日本人は国連を理想視しますが、実態はといえば、5つの安保理常任理事国、つまり、米、英、フランス、ロシア、中国が拒否権など圧倒的な特権を有する、いびつで非民主的な組織です。193か国が加盟する国連総会はほとんど力がありません。そもそも名称自体が第2次世界大戦の時に枢軸国と戦った当時の名前、United Nationsのまま。中国では今も国連のことを「連合国」と呼んでいます。

私が日経新聞のニューヨーク特派員として90年代半ばに国連を担当した時の話ですが、驚いたのは欧米のメディアが各社一部屋ずつ大きな部屋を与えられていたのに対し、日本の新聞社、テレビ局は狭いひと部屋に全社が詰め込まれていたことです。その部屋も国連の幹部だった明石康氏の尽力でようやく確保できたと聞きました。いまだに日本は敗戦国なのです。

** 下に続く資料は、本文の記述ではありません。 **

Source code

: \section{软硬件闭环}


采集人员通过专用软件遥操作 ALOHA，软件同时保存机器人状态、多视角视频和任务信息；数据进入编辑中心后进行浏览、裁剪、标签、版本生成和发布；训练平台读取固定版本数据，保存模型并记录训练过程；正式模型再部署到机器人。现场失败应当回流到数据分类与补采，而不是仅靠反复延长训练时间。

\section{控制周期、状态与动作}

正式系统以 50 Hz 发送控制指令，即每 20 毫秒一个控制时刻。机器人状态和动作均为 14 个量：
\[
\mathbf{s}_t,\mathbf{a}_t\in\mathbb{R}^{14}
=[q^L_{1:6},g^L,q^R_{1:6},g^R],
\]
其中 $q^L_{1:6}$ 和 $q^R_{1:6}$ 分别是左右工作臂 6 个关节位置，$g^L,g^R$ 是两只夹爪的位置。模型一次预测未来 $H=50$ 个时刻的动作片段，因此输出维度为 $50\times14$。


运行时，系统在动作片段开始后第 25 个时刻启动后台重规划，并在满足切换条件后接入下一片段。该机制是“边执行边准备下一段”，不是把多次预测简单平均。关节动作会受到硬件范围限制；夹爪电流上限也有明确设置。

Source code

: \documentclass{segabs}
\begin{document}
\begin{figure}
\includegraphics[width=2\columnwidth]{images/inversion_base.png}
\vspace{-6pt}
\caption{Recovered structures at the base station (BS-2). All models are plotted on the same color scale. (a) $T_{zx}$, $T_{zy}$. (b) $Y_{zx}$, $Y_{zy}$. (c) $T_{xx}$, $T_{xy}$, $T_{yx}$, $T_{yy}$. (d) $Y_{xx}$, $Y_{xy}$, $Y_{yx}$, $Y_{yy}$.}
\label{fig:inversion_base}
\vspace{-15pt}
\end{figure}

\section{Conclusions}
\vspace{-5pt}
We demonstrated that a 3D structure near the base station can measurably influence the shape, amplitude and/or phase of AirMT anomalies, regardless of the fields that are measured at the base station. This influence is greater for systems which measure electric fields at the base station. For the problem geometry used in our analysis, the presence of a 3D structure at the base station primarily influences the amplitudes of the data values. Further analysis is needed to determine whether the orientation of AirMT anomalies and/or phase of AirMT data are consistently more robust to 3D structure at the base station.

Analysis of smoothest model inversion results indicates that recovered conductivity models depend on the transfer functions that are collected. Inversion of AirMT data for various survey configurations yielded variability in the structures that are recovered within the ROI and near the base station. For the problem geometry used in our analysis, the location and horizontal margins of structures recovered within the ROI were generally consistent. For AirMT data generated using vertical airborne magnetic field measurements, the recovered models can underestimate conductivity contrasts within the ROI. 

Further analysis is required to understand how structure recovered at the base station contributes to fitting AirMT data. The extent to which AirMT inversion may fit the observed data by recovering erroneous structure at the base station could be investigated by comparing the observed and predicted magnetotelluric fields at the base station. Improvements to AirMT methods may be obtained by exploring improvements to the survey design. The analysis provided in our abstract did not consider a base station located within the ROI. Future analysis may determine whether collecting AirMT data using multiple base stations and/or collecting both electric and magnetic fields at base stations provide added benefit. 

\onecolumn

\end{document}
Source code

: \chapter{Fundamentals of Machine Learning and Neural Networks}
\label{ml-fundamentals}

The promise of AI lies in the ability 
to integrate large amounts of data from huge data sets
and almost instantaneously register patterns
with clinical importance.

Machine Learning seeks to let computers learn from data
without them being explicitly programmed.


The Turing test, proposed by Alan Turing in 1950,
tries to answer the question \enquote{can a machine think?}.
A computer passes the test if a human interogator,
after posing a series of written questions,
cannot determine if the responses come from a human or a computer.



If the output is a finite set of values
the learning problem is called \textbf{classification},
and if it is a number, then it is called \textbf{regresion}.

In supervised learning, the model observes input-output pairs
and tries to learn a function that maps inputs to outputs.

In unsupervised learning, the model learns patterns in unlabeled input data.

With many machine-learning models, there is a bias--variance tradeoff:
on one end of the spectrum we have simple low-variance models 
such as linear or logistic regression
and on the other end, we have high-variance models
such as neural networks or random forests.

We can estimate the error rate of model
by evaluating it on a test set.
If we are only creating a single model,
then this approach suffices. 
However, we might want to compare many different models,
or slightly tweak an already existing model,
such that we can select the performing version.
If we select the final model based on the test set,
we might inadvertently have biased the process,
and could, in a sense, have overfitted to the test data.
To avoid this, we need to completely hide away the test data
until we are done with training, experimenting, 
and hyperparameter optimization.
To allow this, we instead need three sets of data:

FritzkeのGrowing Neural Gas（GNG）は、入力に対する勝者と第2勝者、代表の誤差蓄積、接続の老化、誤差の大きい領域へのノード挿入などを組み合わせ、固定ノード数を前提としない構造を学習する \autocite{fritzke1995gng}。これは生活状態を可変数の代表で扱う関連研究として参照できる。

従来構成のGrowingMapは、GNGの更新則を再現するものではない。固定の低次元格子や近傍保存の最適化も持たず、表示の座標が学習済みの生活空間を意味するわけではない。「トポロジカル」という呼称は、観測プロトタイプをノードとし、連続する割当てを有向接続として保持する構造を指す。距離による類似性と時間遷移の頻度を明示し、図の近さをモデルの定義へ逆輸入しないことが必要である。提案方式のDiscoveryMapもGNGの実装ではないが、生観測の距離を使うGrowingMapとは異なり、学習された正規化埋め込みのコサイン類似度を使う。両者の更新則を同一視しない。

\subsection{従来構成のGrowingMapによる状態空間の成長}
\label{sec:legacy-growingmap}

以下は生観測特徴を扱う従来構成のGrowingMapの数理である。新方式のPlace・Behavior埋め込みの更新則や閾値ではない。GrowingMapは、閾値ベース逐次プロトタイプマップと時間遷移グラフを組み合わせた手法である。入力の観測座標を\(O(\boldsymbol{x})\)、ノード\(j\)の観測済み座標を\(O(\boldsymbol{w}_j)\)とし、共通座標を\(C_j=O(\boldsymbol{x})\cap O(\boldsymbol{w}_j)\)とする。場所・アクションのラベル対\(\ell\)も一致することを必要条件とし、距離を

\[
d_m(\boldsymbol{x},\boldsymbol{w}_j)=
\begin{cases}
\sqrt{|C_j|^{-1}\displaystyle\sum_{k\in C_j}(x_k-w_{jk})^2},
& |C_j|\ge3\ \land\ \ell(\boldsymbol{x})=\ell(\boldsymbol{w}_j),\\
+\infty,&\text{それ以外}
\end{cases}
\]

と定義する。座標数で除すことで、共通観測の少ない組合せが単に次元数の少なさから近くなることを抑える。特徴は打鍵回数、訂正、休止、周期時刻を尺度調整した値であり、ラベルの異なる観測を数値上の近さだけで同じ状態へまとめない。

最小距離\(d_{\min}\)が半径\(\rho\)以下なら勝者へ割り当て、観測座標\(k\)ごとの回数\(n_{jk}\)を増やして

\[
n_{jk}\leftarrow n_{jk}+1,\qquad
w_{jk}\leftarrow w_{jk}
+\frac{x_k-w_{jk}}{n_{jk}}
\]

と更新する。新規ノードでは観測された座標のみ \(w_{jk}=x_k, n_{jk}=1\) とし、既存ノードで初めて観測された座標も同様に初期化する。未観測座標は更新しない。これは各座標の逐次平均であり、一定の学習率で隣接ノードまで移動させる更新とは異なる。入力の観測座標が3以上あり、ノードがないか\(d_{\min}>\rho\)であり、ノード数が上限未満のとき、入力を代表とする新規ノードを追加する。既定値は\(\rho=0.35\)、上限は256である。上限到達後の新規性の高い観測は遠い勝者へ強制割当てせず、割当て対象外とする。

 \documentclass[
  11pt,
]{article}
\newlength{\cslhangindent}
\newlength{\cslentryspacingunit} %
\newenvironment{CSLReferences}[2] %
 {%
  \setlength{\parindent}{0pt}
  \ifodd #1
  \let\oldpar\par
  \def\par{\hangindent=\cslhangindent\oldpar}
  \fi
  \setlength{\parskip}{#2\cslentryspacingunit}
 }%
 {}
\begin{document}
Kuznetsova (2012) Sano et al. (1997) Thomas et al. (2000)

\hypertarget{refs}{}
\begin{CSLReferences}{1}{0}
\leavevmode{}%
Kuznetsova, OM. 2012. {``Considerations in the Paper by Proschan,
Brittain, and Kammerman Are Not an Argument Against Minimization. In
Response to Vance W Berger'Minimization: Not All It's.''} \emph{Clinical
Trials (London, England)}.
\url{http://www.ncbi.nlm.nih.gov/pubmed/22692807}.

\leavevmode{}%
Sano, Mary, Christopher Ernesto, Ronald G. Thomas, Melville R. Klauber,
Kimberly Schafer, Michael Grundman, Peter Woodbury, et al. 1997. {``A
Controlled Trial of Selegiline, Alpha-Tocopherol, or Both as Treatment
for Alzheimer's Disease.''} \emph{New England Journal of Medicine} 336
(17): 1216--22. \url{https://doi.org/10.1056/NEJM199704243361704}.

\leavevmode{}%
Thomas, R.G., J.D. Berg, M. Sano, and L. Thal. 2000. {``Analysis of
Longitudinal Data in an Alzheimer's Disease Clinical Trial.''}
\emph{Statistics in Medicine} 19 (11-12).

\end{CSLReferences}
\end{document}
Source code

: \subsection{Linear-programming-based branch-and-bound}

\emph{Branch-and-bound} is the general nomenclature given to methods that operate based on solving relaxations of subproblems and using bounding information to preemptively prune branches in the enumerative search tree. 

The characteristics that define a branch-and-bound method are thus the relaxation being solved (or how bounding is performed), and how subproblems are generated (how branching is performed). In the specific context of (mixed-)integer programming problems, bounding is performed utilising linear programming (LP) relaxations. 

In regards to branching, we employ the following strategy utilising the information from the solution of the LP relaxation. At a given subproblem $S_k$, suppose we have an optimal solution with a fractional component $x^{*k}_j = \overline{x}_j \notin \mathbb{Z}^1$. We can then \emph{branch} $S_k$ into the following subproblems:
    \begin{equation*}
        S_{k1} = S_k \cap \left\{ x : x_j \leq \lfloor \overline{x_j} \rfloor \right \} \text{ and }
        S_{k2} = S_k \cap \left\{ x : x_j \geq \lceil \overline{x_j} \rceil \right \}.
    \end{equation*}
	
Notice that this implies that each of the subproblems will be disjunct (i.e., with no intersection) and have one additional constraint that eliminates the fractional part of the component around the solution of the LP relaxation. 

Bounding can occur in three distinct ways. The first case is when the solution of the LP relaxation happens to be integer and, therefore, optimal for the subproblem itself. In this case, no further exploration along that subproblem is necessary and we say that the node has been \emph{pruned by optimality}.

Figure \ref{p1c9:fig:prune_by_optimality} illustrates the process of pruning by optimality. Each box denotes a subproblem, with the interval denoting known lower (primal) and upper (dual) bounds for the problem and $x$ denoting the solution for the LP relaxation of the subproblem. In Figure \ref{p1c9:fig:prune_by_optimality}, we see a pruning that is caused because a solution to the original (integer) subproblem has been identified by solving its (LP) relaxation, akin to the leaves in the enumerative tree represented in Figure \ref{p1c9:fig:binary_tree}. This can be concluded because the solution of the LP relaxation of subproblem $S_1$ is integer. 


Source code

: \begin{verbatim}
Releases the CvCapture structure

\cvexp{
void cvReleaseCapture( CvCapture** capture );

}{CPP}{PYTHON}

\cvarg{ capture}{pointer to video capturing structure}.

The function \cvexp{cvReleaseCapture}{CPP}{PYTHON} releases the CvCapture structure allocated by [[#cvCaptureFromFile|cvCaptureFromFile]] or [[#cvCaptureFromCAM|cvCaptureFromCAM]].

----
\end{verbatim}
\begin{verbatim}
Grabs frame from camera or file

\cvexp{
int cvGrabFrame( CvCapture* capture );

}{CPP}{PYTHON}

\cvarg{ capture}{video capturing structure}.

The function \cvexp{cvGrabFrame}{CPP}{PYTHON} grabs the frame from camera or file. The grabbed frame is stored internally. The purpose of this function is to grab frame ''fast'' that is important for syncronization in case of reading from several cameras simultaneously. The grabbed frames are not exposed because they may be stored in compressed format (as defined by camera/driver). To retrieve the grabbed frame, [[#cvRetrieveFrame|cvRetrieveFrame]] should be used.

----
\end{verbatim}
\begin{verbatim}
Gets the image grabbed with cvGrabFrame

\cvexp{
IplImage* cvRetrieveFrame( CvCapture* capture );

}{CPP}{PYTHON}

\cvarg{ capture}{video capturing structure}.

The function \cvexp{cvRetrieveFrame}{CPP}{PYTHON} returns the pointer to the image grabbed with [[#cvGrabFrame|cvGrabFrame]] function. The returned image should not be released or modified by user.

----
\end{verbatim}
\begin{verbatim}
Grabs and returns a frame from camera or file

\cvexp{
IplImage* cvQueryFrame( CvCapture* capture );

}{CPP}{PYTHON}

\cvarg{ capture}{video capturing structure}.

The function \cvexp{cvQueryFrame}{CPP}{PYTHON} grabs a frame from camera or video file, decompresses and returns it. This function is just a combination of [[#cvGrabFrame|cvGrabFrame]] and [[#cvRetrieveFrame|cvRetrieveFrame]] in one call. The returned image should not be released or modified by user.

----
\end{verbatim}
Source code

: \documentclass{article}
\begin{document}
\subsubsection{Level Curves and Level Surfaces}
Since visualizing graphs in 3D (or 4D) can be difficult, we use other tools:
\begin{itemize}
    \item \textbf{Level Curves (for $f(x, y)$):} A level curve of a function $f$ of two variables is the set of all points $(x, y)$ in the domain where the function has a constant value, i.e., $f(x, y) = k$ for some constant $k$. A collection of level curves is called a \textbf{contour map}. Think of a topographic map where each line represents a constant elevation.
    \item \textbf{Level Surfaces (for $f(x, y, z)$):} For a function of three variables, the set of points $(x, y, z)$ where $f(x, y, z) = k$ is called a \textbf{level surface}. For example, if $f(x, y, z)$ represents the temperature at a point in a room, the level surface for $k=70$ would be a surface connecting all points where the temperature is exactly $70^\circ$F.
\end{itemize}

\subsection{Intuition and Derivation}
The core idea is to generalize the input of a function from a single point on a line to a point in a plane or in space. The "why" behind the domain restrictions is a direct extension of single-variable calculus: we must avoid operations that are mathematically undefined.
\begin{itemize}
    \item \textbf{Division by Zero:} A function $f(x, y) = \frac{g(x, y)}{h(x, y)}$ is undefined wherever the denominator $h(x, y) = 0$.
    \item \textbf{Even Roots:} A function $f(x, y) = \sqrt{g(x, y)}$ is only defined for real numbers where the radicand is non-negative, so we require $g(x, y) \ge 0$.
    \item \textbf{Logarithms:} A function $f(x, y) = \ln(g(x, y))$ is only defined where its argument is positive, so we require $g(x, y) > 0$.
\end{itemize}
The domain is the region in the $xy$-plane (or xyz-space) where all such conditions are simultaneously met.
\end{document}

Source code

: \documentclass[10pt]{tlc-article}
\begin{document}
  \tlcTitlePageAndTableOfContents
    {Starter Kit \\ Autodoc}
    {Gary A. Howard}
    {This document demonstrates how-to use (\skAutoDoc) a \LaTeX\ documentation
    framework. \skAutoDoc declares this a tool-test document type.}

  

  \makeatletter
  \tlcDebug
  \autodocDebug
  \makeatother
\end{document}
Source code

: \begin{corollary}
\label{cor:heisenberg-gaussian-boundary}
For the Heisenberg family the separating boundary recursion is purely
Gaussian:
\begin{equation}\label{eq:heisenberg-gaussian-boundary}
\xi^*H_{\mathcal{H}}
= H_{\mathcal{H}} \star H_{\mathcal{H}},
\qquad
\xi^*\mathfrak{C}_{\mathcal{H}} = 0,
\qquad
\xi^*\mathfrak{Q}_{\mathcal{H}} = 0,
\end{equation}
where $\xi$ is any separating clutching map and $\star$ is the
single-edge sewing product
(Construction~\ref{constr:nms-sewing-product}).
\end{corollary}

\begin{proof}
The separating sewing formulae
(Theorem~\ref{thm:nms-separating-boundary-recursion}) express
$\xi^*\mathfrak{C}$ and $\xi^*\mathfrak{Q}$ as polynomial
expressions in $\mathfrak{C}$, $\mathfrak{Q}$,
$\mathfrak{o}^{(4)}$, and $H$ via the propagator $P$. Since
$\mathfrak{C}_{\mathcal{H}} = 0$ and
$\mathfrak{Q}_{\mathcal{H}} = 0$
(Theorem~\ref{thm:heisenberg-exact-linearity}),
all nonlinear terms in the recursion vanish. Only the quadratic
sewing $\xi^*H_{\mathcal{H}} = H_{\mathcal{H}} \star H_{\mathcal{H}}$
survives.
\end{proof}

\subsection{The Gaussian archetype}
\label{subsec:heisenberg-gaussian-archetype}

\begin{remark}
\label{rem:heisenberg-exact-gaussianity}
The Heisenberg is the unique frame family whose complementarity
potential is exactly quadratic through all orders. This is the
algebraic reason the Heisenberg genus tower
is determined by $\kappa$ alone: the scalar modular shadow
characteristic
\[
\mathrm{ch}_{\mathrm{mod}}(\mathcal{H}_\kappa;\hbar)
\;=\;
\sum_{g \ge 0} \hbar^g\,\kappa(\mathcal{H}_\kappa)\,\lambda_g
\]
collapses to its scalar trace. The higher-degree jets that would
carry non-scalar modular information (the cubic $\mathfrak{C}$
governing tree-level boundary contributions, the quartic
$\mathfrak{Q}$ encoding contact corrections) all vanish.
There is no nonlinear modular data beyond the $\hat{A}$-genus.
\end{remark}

そうした背景から言えるのは国連は大国主義の残滓であり、いまだに大国同士のエゴのぶつかり合いという国際政治の場となっていることです。今回のコロナをめぐる米中対立もその一環と見ることができます。テドロス事務局長は、エチオピアの保健相、外相として国内の医療改革だけでなくアフリカのエイズ・マラリア撲滅、さらにはSDGsの推進に貢献、その実績を買われて2017年に選挙を経て事務局長に選ばれています。優秀で苦労人です。

その母国を支援してくれているのが中国ということはご存じでしょう。中国は「一帯一路」構想の下、アフリカ進出を展開中です。エネルギー権益の獲得と引き換えに無償援助・借款で大型プロジェクトを請け負うことから始め、建設に必要な機材や資材、労働者まで送り込みます。エチオピアはいわばそのモデル国家で、これまでにエチオピア初の高速道路、初の風力・水力発電所、初の工業団地、グランド・ルネサンス・ダム、新国立競技場、通信網整備など様々なインフラ投資を中国から受け入れています。

国連貿易開発会議(UNCTAD)によると、2019年、海外からチオピアへの直接投資は25億ドルとなっていますが、うち60%が中国からだといいます。債務額は国内総生産の59%に達しており、大半は中国からの融資とされています。こうした過剰な債務は政治的に中国の支配下に置かれかねないとして国際的な批判が高まっているほどです。

その中国は「WHOはテドロス事務局長のもと、ウイルスと戦う重要な役割を果たしている」として2,100億円の寄付を発表しました。ハイテクや貿易をめぐる米中の衝突がコロナでの対立を呼び、そのことがまた不和を一層先鋭化させるという悪循環に陥りつつあります。

さて、それを踏まえて日本のあり方を考えてみましょう。コロナひとつ考えてもこれからは国連外交が不可欠です。世界政府が存在しない以上、たとえ欠陥の多い組織であっても、国連をいかに活用し日本の国際的イニシアチブを推進するかを考えなくてはなりません。